Establishment of Insulin-Producing Cells Differentiated from Human Adipose-Derived Mesenchymal Stem Cells Using a 3D-Culture System with Xeno-Antigen free Reagents
Mitsuo Shimada1, Rui Feng1, Tetsuya Ikemoto1, Yuji Morine1, Satoru Imura1, Shuichi Iwahashi1, Yu Saito1, Chie Takasu1.
1Department of Surgery, Tokushima University, Tokushima, Japan
Background: We have reported a new effective protocols to generate insulin-producing cells (IPCs) form adipose derived mesenchymal stem cells (ADSCs) in rats using the new cell culture system with 3D scaffold named “compound X”* and xeno-antigen free reagents (ESOT 2017). The aim of this study is to clarify effectiveness of our 3D-culture system and xeno-antigen free reagents on differentiation of human ADSCs (hADSCs) to functional IPCs.
Methods: 2x104 commercial human ADSCs (Thermo Fisher Scientific Inc, USA) plus 0.02mg of “compound X” per well were seed in 96-well U bottom plate, then our 2-step differentiation protocol for IPCs was applied using DMEM/F12 containing such as 1% human albumin instead of FBS and 1mM valproic acid. After the two-step differentiation finished (21 days), the cell morphology, dithizone (DTZ) and insulin staining, glucose stimulation test, were investigated. As a preliminary study, IPCs were transplanted under renal capsule in streptozotocin- induced diabetic nude mice.
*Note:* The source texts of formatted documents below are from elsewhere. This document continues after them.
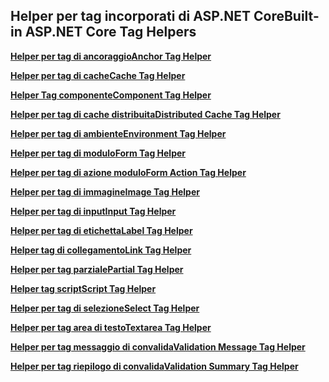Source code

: ## <a name="built-in-aspnet-core-tag-helpers"></a><span data-ttu-id="5df7e-101">Helper per tag incorporati di ASP.NET Core</span><span class="sxs-lookup"><span data-stu-id="5df7e-101">Built-in ASP.NET Core Tag Helpers</span></span>

<span data-ttu-id="5df7e-102">**[Helper per tag di ancoraggio](xref:mvc/views/tag-helpers/builtin-th/anchor-tag-helper)**</span><span class="sxs-lookup"><span data-stu-id="5df7e-102">**[Anchor Tag Helper](xref:mvc/views/tag-helpers/builtin-th/anchor-tag-helper)**</span></span>

<span data-ttu-id="5df7e-103">**[Helper per tag di cache](xref:mvc/views/tag-helpers/builtin-th/cache-tag-helper)**</span><span class="sxs-lookup"><span data-stu-id="5df7e-103">**[Cache Tag Helper](xref:mvc/views/tag-helpers/builtin-th/cache-tag-helper)**</span></span>

<span data-ttu-id="5df7e-104">**[Helper Tag componente](xref:mvc/views/tag-helpers/builtin-th/component-tag-helper)**</span><span class="sxs-lookup"><span data-stu-id="5df7e-104">**[Component Tag Helper](xref:mvc/views/tag-helpers/builtin-th/component-tag-helper)**</span></span>

<span data-ttu-id="5df7e-105">**[Helper per tag di cache distribuita](xref:mvc/views/tag-helpers/builtin-th/distributed-cache-tag-helper)**</span><span class="sxs-lookup"><span data-stu-id="5df7e-105">**[Distributed Cache Tag Helper](xref:mvc/views/tag-helpers/builtin-th/distributed-cache-tag-helper)**</span></span>

<span data-ttu-id="5df7e-106">**[Helper per tag di ambiente](xref:mvc/views/tag-helpers/builtin-th/environment-tag-helper)**</span><span class="sxs-lookup"><span data-stu-id="5df7e-106">**[Environment Tag Helper](xref:mvc/views/tag-helpers/builtin-th/environment-tag-helper)**</span></span>

<span data-ttu-id="5df7e-107">**[Helper per tag di modulo](xref:mvc/views/working-with-forms#the-form-tag-helper)**</span><span class="sxs-lookup"><span data-stu-id="5df7e-107">**[Form Tag Helper](xref:mvc/views/working-with-forms#the-form-tag-helper)**</span></span>

<span data-ttu-id="5df7e-108">**[Helper per tag di azione modulo](xref:mvc/views/working-with-forms#the-form-action-tag-helper)**</span><span class="sxs-lookup"><span data-stu-id="5df7e-108">**[Form Action Tag Helper](xref:mvc/views/working-with-forms#the-form-action-tag-helper)**</span></span>

<span data-ttu-id="5df7e-109">**[Helper per tag di immagine](xref:mvc/views/tag-helpers/builtin-th/image-tag-helper)**</span><span class="sxs-lookup"><span data-stu-id="5df7e-109">**[Image Tag Helper](xref:mvc/views/tag-helpers/builtin-th/image-tag-helper)**</span></span>

<span data-ttu-id="5df7e-110">**[Helper per tag di input](xref:mvc/views/working-with-forms#the-input-tag-helper)**</span><span class="sxs-lookup"><span data-stu-id="5df7e-110">**[Input Tag Helper](xref:mvc/views/working-with-forms#the-input-tag-helper)**</span></span>

<span data-ttu-id="5df7e-111">**[Helper per tag di etichetta](xref:mvc/views/working-with-forms#the-label-tag-helper)**</span><span class="sxs-lookup"><span data-stu-id="5df7e-111">**[Label Tag Helper](xref:mvc/views/working-with-forms#the-label-tag-helper)**</span></span>

<span data-ttu-id="5df7e-112">**[Helper tag di collegamento](xref:mvc/views/tag-helpers/builtin-th/link-tag-helper)**</span><span class="sxs-lookup"><span data-stu-id="5df7e-112">**[Link Tag Helper](xref:mvc/views/tag-helpers/builtin-th/link-tag-helper)**</span></span>

<span data-ttu-id="5df7e-113">**[Helper per tag parziale](xref:mvc/views/tag-helpers/builtin-th/partial-tag-helper)**</span><span class="sxs-lookup"><span data-stu-id="5df7e-113">**[Partial Tag Helper](xref:mvc/views/tag-helpers/builtin-th/partial-tag-helper)**</span></span>

<span data-ttu-id="5df7e-114">**[Helper tag script](xref:mvc/views/tag-helpers/builtin-th/script-tag-helper)**</span><span class="sxs-lookup"><span data-stu-id="5df7e-114">**[Script Tag Helper](xref:mvc/views/tag-helpers/builtin-th/script-tag-helper)**</span></span>

<span data-ttu-id="5df7e-115">**[Helper per tag di selezione](xref:mvc/views/working-with-forms#the-select-tag-helper)**</span><span class="sxs-lookup"><span data-stu-id="5df7e-115">**[Select Tag Helper](xref:mvc/views/working-with-forms#the-select-tag-helper)**</span></span>

<span data-ttu-id="5df7e-116">**[Helper per tag area di testo](xref:mvc/views/working-with-forms#the-textarea-tag-helper)**</span><span class="sxs-lookup"><span data-stu-id="5df7e-116">**[Textarea Tag Helper](xref:mvc/views/working-with-forms#the-textarea-tag-helper)**</span></span>

<span data-ttu-id="5df7e-117">**[Helper per tag messaggio di convalida](xref:mvc/views/working-with-forms#the-validation-message-tag-helper)**</span><span class="sxs-lookup"><span data-stu-id="5df7e-117">**[Validation Message Tag Helper](xref:mvc/views/working-with-forms#the-validation-message-tag-helper)**</span></span>

<span data-ttu-id="5df7e-118">**[Helper per tag riepilogo di convalida](xref:mvc/views/working-with-forms#the-validation-summary-tag-helper)**</span><span class="sxs-lookup"><span data-stu-id="5df7e-118">**[Validation Summary Tag Helper](xref:mvc/views/working-with-forms#the-validation-summary-tag-helper)**</span></span>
Results: In 24 hours after seeding ADSCs, the ADSCs began to form a cluster and keep the shape during differentiation. The average diameter of differentiated cell clusters is 830 μm. The differentiated cell clusters showed the positive DTZ and insulin staining. The insulin secretion of 10 differentiated cell clusters was 533 pmol/L per 60 minutes when exposed to 2.2 mM glucose, and it increased to 1,887 pmol/L when stimulated by 25mM glucose. The stimulation index of differentiated group (3.3) was significantly higher than that of undifferentiated group. High glucose level in diabetic mice using IPCs from 300 IE but not 150 IE from hADSCs dropped to normal range and maintained it level up to sacrifice (7days after transplantation) (Figure 1).
Conclusion: Our new differentiation protocol from hADSCs to IPCs using our 3D-culture system and xeno-antigen free reagents is effective and promising for clinical transplantation targeted to Type-I DM patients.
* The name of this compound can not be disclosed due to the intellectual property right.